Rothwell moved to the University of Manchester in 1987. One of her PhD students takes a key role in the demonstrations that traditionally illustrate the Christmas lectures. The unfortunate student will be placed in a bath of water kept at the temperature of the North Sea. "He volunteered - he is doing it willingly," Rothwell protests. She heads the neuro-immunology group in the school of biological sciences, where she studies how the brain communicates with the immune system to co-ordinate responses to disease and injury. She also studies the causes of brain damage.
"It is now accepted that the brain has an immune response", she says - in other words, that the brain itself can fight infection directly. "Our research aims to understand the mechanisms and mediators which contribute to interactions between the immune system and the brain." Rothwell hopes that by understanding how certain proteins can inflame the brain, her research team can identify new ways of treating strokes and illnesses such as Alzheimer's disease.
The brain was her first choice of subject for the Christmas lectures but was ruled out because Greenfield had recently covered it.
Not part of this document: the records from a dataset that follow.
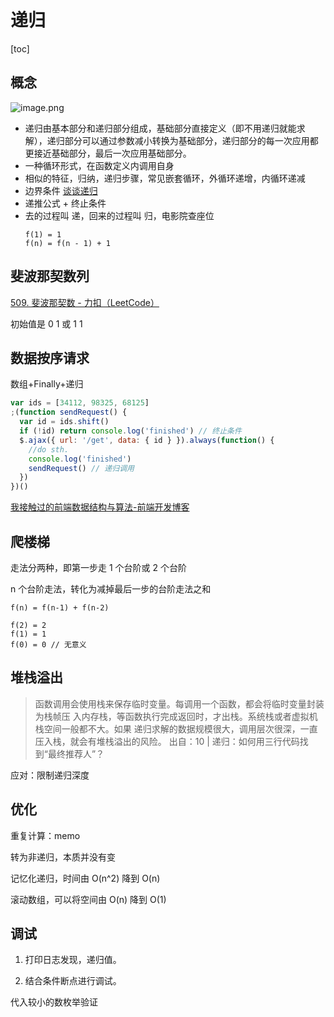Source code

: # 递归
[toc]

## 概念

![image.png](http://tva1.sinaimg.cn/large/4e5d3ea7ly1gywlbbqi6aj20im07uq39.jpg)
- 递归由基本部分和递归部分组成，基础部分直接定义（即不用递归就能求解），递归部分可以通过参数减小转换为基础部分，递归部分的每一次应用都更接近基础部分，最后一次应用基础部分。
- 一种循环形式，在函数定义内调用自身
- 相似的特征，归纳，递归步骤，常见嵌套循环，外循环递增，内循环递减
- 边界条件
  [谈谈递归](http://io.upyun.com/2016/04/05/recursion/)
- 递推公式 + 终止条件
- 去的过程叫 递，回来的过程叫 归，电影院查座位
  ```
  f(1) = 1
  f(n) = f(n - 1) + 1
  ```

## 斐波那契数列
[509. 斐波那契数 - 力扣（LeetCode）](https://leetcode-cn.com/problems/fibonacci-number/)

初始值是 0 1 或 1 1

## 数据按序请求

数组+Finally+递归
```js
var ids = [34112, 98325, 68125]
;(function sendRequest() {
  var id = ids.shift()
  if (!id) return console.log('finished') // 终止条件
  $.ajax({ url: '/get', data: { id } }).always(function() {
    //do sth.
    console.log('finished')
    sendRequest() // 递归调用
  })
})()
```

[我接触过的前端数据结构与算法-前端开发博客](http://caibaojian.com/data-structures-and-algorithms.html)

## 爬楼梯

走法分两种，即第一步走 1 个台阶或 2 个台阶

n 个台阶走法，转化为减掉最后一步的台阶走法之和

```
f(n) = f(n-1) + f(n-2)

f(2) = 2
f(1) = 1
f(0) = 0 // 无意义
```

## 堆栈溢出
> 函数调用会使用栈来保存临时变量。每调用一个函数，都会将临时变量封装为栈帧压
> 入内存栈，等函数执行完成返回时，才出栈。系统栈或者虚拟机栈空间一般都不大。如果
> 递归求解的数据规模很大，调用层次很深，一直压入栈，就会有堆栈溢出的风险。
> 出自：10 | 递归：如何用三行代码找到“最终推荐人”？

应对：限制递归深度

## 优化
重复计算：memo

转为非递归，本质并没有变

记忆化递归，时间由 O(n^2) 降到 O(n)

滚动数组，可以将空间由 O(n) 降到 O(1)

## 调试

1. 打印日志发现，递归值。

2. 结合条件断点进行调试。

代入较小的数枚举验证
Instead, the first of the five lectures explores the range of senses that enables animals to survive. As well as sight, sound, smell, taste and touch there are hidden senses- "cells that can detect the temperature within and outside our bodies, and that can determine the levels of oxygen and carbon dioxide in the air and in our lungs, blood and tissues," says Rothwell.
Once an animal senses danger, the next step is to activate the appropriate physiological response. "The heart can respond, within a second, to a potential danger or a need within the body," says Rothwell. "It can adapt to training, stress and long-term needs." Rothwell will demonstrate this with the help of champion cyclist Chris Boardman.
In her second lecture, Rothwell will calculate how long it takes to burn off a Christmas dinner. "In order to survive, animals must regulate their appetite, the amount and type of food eaten and the size of energy stores," says Rothwell. "What makes some animals fat and thin, and why do some animals store fat and lose it again?" Rothwell's third lecture - featuring the PhD student and the bath - will cover how the body regulates temperature. "Animals have developed a fascinating range of strategies to regulate body temperature," she says. "For example, to lose heat and keep cool, humans sweat, dogs pant, cats lick themselves and hippos wallow in the mud."
One fascinating demonstration is footage of birds that were reared in a planetarium and use the stars projected on to the dome to navigate. It demonstrates that animals have an internal calendar located in the brain, influencing behaviour such as when animals breed to allow the best chance of survival for their young. "Even individual cells can measure time," explains Rothwell. "These biological clocks can influence every aspect of our lives and might even tell cells and organisms when to die."
Finally Rothwell will look at life at the extremes with the help of Antarctic explorer Mike Stroud and some desert meerkats, which will be allowed into the lecture theatre. Rothwell says: "I want to get people fascinated by physiology and make them understand a little more about what is behind things that we consider just everyday."